Bediüzzaman'ın bir taraftan ehl-i siyasetle, diğer taraftan halk tabakası ve aşiretlerle muhaveresi, şüphesiz ki gayet merak-âverdir. Bütün bunlarda, bu zatın yegâne azim ve gayesinin İslâmiyet nurunun ve Kur'ân hakikatlerinin dünyaya yayılması olduğu ve kendisinin de bir dellâl-ı Kur'ân vazifesini bütün hayatında ifa ettiği görülmektedir.
Sonra Van'dan Şam'a gider. Şam ulemasının ilhahı ve ısrarı üzerine, Câmiü'l-Emevîde on bine yakın ve içerisinde yüz ehl-i ilim bulunan azim bir cemaate karşı bir hutbe irad eder. Bu hutbe fevkalâde takdir ve tahsin ile kabule mazhar olur Bilahare, buradaki hutbesi, Hutbe-i Şâmiye namıyla tab edilmiştir.

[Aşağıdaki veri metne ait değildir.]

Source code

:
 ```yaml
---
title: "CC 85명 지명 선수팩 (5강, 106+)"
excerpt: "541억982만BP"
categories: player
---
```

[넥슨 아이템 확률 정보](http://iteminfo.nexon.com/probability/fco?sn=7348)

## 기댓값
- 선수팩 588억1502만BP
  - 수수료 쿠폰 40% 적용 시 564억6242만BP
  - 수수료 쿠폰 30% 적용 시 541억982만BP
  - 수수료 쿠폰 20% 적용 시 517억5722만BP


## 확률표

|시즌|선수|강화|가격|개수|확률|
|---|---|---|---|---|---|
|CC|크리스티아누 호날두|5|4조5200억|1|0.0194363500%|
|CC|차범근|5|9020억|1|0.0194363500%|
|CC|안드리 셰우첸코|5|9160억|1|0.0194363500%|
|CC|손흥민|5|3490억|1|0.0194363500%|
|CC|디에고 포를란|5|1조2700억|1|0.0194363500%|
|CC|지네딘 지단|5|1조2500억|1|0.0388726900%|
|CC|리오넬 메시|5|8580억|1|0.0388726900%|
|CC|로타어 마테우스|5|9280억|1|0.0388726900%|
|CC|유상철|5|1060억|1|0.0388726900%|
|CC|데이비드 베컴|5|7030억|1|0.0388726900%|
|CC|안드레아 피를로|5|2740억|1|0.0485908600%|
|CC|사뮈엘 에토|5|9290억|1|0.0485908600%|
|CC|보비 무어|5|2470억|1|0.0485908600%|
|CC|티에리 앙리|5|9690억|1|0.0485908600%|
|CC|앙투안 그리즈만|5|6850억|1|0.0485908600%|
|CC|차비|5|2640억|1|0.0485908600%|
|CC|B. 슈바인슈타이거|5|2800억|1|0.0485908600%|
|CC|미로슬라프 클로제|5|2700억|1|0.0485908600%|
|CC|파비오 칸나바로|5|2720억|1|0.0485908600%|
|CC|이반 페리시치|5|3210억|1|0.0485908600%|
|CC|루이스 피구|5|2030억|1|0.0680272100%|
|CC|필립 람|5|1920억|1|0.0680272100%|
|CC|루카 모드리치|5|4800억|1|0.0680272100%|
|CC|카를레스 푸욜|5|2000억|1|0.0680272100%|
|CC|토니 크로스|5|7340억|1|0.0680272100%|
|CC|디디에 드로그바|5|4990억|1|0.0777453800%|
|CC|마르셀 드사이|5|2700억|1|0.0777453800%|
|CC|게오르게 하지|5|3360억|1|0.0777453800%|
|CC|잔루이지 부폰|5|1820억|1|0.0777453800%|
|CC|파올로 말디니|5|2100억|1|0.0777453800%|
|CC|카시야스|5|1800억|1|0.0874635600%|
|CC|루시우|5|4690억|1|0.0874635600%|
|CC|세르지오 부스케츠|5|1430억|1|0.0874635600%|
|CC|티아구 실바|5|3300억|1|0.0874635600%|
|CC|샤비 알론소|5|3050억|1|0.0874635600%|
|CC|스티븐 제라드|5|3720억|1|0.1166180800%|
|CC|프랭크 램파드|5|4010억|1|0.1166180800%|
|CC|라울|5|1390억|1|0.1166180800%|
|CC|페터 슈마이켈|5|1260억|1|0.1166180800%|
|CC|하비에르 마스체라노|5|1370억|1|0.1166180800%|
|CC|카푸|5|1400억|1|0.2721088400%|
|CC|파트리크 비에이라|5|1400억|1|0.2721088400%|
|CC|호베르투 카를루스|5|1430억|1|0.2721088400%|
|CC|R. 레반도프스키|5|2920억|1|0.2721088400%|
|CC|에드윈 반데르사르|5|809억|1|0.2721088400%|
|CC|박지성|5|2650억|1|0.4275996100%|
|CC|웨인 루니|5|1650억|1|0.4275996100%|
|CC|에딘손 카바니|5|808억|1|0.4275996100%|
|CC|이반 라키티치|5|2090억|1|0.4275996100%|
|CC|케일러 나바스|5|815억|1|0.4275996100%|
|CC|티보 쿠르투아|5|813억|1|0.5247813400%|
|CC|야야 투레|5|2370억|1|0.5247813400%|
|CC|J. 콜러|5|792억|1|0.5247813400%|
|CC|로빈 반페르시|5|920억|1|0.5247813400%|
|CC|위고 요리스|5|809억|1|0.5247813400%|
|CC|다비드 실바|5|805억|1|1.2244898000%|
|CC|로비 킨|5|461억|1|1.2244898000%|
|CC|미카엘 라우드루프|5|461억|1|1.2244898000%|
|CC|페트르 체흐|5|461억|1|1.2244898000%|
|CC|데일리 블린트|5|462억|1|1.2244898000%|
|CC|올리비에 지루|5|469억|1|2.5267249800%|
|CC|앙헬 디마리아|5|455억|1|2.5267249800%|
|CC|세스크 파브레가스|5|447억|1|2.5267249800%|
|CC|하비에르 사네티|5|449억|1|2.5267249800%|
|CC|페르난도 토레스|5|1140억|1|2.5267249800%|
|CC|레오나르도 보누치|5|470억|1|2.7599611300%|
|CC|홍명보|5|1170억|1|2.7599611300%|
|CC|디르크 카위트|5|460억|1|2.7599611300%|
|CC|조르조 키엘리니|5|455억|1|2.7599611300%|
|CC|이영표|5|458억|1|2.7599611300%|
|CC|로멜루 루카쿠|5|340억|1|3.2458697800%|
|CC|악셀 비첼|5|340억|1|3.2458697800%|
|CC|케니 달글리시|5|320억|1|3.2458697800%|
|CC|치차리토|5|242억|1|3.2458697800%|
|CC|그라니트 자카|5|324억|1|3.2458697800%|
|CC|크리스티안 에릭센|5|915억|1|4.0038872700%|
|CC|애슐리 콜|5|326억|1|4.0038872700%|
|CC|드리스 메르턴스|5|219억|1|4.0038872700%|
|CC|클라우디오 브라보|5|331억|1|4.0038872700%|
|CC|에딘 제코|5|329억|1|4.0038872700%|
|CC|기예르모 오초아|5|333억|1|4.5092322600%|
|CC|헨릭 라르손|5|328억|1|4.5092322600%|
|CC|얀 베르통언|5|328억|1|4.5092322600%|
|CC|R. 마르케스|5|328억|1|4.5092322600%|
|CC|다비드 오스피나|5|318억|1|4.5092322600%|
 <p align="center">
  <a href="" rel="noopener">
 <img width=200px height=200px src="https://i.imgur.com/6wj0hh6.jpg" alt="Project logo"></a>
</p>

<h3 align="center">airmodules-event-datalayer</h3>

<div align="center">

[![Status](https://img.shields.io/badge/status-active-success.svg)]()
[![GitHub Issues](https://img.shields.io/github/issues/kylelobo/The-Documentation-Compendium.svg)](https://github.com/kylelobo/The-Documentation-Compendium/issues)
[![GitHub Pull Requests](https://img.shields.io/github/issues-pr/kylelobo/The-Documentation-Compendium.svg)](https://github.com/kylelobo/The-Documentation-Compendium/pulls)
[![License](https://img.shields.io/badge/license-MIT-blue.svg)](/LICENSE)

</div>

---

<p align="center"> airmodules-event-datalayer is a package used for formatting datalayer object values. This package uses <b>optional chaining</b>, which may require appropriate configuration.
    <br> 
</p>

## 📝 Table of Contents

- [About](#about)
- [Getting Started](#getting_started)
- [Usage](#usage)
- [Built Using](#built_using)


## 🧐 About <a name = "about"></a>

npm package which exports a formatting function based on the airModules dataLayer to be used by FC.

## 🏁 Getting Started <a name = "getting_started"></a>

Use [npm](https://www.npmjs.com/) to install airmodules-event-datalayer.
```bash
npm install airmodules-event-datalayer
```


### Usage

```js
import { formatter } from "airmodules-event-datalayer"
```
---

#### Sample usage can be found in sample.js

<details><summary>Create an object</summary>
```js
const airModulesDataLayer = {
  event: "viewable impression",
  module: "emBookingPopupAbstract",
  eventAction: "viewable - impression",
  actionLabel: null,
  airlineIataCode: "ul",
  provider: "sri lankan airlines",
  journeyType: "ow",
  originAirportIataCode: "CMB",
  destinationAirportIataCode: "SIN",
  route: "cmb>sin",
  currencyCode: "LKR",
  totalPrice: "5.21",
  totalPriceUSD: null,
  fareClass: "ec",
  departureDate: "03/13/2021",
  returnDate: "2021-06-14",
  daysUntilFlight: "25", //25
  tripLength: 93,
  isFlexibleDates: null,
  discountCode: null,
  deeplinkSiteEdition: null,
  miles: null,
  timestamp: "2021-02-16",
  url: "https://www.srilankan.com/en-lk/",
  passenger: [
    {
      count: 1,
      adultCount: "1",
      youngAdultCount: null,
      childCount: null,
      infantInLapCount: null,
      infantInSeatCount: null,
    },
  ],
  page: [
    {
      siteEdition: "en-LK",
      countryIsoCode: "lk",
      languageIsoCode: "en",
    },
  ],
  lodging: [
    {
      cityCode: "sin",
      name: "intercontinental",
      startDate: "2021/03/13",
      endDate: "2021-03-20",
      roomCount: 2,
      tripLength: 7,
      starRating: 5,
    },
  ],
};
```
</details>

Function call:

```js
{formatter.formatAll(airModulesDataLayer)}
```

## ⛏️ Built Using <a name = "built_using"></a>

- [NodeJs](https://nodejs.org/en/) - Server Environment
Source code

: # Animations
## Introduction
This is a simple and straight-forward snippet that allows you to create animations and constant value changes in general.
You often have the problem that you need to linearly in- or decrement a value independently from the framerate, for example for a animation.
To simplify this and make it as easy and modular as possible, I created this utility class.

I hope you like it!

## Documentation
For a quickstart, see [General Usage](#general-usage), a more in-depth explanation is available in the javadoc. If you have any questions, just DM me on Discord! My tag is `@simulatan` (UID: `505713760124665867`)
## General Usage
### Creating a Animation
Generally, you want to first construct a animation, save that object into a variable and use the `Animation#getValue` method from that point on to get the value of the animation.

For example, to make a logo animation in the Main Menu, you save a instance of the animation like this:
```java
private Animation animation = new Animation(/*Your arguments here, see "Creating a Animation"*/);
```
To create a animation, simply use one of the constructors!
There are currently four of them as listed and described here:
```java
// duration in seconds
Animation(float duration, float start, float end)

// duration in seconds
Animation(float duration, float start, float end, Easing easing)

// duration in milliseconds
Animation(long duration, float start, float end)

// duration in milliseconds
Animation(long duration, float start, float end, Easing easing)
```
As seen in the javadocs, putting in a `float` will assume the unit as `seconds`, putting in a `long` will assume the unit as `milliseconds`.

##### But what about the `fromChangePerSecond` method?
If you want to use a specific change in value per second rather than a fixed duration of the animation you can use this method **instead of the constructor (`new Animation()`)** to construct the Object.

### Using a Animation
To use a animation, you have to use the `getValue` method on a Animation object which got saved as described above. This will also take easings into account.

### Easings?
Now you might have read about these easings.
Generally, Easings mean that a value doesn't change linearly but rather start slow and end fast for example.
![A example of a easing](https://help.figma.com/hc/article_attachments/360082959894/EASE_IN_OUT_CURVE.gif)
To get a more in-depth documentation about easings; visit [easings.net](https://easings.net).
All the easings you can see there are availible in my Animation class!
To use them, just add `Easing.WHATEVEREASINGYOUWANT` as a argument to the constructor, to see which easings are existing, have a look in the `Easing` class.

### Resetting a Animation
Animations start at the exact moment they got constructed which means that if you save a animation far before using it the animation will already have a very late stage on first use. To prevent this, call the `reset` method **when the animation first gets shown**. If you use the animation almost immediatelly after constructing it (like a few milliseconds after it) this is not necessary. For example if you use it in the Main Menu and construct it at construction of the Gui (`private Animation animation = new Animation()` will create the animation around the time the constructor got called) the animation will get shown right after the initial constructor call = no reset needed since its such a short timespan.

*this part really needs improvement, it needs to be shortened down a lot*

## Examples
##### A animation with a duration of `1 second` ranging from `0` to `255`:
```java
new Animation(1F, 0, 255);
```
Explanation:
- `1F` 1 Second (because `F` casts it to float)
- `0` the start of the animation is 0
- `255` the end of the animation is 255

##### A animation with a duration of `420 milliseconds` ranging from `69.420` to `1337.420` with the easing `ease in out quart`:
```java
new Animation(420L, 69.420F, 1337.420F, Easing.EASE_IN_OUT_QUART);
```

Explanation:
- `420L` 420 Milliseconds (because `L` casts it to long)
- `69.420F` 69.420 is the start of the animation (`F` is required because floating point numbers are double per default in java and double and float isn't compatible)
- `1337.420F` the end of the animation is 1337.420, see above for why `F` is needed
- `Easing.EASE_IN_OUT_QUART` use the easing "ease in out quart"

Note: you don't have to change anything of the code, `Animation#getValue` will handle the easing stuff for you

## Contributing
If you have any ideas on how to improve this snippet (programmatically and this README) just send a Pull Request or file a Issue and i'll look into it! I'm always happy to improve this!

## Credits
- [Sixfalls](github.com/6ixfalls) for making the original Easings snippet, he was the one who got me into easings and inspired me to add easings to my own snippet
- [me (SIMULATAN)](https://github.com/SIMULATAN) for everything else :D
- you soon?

Bu Hutbe-i Şâmiye, İslâm âleminin içinde bulunduğu maddî mânevî hastalıkların nelerden ibaret bulunduğunu, felâket ve esarete hangi sebeplerden dolayı maruz kaldıklarını bildiren ve buna karşı çare-i halâs gösteren ve bundan sonra, İslâmiyetin zemin yüzünde maddî mânevî en yüksek terakkiyi göstereceğini, İslâmî medeniyetin kemal-i haşmetle meydana geleceğini ve zemin yüzünü pisliklerden temizleyeceğini delâil-i akliye ile ispat eden, müjde veren çok kıymettar, bütün Müslümanlara, hattâ insanlığa şâmil bir derstir, bir hutbedir.4
Şam'da fazla kalmadı. Şarkî Anadolu'da Medresetü'z-Zehra namıyla vücuda getirmek istediği dârülfünunun küşadı için çalışmak üzere İstanbul'a geldi. Sultan Reşad'ın Rumeli'ye seyahati münasebetiyle vilâyât-ı Şarkiye namına refakat etti. Yolda, şimendiferde iki mektep muallimi ile aralarında bir bahis açılır. Şimendiferde yaptıkları bu mübahasenin hülâsası, Hutbe-i Şâmiye adlı eserin zeylinde yazılmıştır.5
O vakit Kosova'da, büyük bir İslâm darülfünununun tesisine teşebbüs edilmişti. Orada hem İttihadcılara, hem Sultan Reşad'a der ki: "Şark, böyle bir dârülfununa daha ziyade muhtaç ve âlem-i İslâmın merkezi hükmündedir."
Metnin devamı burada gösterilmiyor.